Governor of Astara
- Born: Mirza Mohammad Mihrani
- Died: 942 AH / 1535–6 AD
- Burial: Pir Qotb al-Din cemetery, Baghcheh Sara, Astara, Iran 38°26′51.5112″N 48°49′33.41964″E﻿ / ﻿38.447642000°N 48.8259499000°E
- House: Mihranids
- Father: Qobad
- Allegiance: Safavid Iran
- Conflicts: Battle of Marv

= Mirza Mohammad Talish =

Mirza Mohammad Mihrani (میرزا محمد مهرانی) known as Mirza Mohammad Talish (میرزا محمد تالش) was an Iranian nobleman and prominent military commander of Talysh origin. He was a descendant of Mihranids and his ancestors were the hereditary governors of Astara. Mirza Mohammad was the governor of Astara, and later became the Safavid governor of Yazd. He was married to a sister of Sultan-Ali Beg Chākirlu, the Aq Qoyunlu governor of Ardabil.

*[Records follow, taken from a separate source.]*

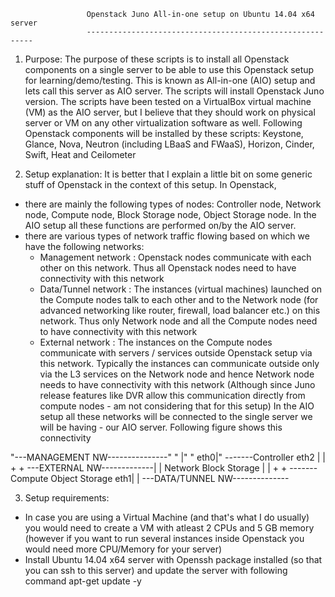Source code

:                      Openstack Juno All-in-one setup on Ubuntu 14.04 x64 server
                     ----------------------------------------------------------

1. Purpose:
The purpose of these scripts is to install all Openstack components on a single server to be able to use this Openstack setup for learning/demo/testing. This is known as All-in-one (AIO) setup and lets call this server as AIO server. The scripts will install Openstack Juno version.
The scripts have been tested on a VirtualBox virtual machine (VM) as the AIO server, but I believe that they should work on physical server or VM on any other virtualization software as well.
Following Openstack components will be installed by these scripts:
Keystone, Glance, Nova, Neutron (including LBaaS and FWaaS), Horizon, Cinder, Swift, Heat and Ceilometer

2. Setup explanation:
It is better that I explain a little bit on some generic stuff of Openstack in the context of this setup. In Openstack,
  - there are mainly the following types of nodes: Controller node, Network node, Compute node, Block Storage node, Object Storage node. In the AIO setup all these functions are performed on/by the AIO server.
  - there are various types of network traffic flowing based on which we have the following networks:
    - Management network : Openstack nodes communicate with each other on this network. Thus all Openstack nodes need to have connectivity with this network
    - Data/Tunnel network : The instances (virtual machines) launched on the Compute nodes talk to each other and to the Network node (for advanced networking like router, firewall, load balancer etc.) on this network. Thus only Network node and all the Compute nodes need to have connectivity with this network
    - External network : The instances on the Compute nodes communicate with servers / services outside Openstack setup via this network. Typically the instances can communicate outside only via the L3 services on the Network node and hence Network node needs to have connectivity with this network (Although since Juno release features like DVR allow this communication directly from compute nodes - am not considering that for this setup)
  In the AIO setup all these networks will be connected to the single server we will be having - our AIO server. Following figure shows this connectivity

"---MANAGEMENT NW---------------"
"                             |"
"                         eth0|"
                           -------Controller
                      eth2 |     |   +             +
---EXTERNAL NW-------------|     | Network     Block Storage
                           |     |   +             +
                           ------- Compute    Object Storage
                          eth1|
                              |
---DATA/TUNNEL NW--------------

3. Setup requirements:
  - In case you are using a Virtual Machine (and that's what I do usually) you would need to create a VM with atleast 2 CPUs and 5 GB memory (however if you want to run several instances inside Openstack you would need more CPU/Memory for your server)
  - Install Ubuntu 14.04 x64 server with Openssh package installed (so that you can ssh to this server) and update the server with following command
    apt-get update -y


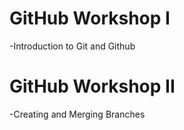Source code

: # GitHub Workshop I
-Introduction to Git and Github

# GitHub Workshop II
-Creating and Merging Branches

Mirza Mohammad appears in sources from 1500. He rebuked his serving official, Hamzeh Beg, for attempting to assassinate Ismail I during his residence in Talish, but soon weakened in his own support. He was intending to betray Ismail but was dissuaded by another follower of Ismail. He was a very active campaigner for the Shah Ismail and participated in numerous expeditions. Under Shah Ismail, he was ranked among the Qizilbash tiyūl-holders. It is not clear whether he remained the government of Astara since he appeared in command of qurchi troops of Talish during these campaigns.

Another post that he held during Ismail's reign, was the superintendent of the Safavid Shrine.